# Data section

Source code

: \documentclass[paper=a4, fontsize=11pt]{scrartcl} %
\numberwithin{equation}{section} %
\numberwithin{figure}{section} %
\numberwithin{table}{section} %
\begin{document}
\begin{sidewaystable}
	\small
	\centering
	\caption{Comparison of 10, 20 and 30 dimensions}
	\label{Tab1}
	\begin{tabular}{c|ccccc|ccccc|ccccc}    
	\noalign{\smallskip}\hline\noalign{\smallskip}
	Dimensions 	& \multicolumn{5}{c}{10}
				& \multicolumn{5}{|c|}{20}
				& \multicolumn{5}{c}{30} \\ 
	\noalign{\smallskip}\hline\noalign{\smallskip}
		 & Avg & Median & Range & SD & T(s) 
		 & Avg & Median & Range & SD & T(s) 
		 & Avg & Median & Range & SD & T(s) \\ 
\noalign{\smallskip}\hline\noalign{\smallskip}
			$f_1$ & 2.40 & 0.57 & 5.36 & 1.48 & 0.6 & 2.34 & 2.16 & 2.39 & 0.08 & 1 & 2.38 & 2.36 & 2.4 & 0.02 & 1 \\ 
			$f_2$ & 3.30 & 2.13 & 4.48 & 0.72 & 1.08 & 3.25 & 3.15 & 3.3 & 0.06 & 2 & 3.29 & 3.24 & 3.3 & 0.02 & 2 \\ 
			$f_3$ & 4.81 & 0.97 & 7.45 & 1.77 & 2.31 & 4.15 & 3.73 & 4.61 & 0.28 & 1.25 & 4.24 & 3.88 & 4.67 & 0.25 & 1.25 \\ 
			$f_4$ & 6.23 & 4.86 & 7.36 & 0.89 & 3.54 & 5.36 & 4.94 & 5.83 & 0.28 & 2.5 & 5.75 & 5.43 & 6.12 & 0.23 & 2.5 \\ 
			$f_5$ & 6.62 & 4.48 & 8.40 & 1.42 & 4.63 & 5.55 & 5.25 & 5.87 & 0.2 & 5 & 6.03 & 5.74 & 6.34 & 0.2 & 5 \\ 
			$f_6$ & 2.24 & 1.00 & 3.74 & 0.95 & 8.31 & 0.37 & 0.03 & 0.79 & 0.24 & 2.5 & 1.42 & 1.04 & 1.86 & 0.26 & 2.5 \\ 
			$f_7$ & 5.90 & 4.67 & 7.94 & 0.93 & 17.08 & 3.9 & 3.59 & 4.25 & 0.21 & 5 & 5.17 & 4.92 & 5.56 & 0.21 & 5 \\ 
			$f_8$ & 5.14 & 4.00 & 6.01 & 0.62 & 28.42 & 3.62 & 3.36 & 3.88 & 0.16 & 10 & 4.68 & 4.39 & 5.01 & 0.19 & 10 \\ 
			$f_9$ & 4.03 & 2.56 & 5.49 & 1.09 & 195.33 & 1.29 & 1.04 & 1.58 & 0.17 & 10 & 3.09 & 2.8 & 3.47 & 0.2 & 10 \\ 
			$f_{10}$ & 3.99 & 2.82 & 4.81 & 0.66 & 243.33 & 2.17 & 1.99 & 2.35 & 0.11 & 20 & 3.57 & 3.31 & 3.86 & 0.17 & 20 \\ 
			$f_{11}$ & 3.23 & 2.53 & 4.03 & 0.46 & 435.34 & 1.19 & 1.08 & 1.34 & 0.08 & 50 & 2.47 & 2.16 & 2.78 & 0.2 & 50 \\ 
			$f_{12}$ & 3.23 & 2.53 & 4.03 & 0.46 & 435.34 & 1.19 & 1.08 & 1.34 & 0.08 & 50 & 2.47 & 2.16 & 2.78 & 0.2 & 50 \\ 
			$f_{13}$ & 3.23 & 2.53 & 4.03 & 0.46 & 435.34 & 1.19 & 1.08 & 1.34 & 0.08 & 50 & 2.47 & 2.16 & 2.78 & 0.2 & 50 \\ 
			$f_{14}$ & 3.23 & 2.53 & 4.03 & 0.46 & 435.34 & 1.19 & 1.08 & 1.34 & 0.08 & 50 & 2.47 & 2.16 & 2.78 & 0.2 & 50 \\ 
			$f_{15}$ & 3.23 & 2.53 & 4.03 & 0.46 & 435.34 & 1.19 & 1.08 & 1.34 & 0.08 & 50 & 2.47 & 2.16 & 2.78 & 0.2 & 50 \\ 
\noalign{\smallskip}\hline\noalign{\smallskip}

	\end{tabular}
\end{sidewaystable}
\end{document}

# Prompt
Gather each line of the listing containing the word "tabular" and show it.

# The answer
	\begin{tabular}{c|ccccc|ccccc|ccccc}    
	\end{tabular}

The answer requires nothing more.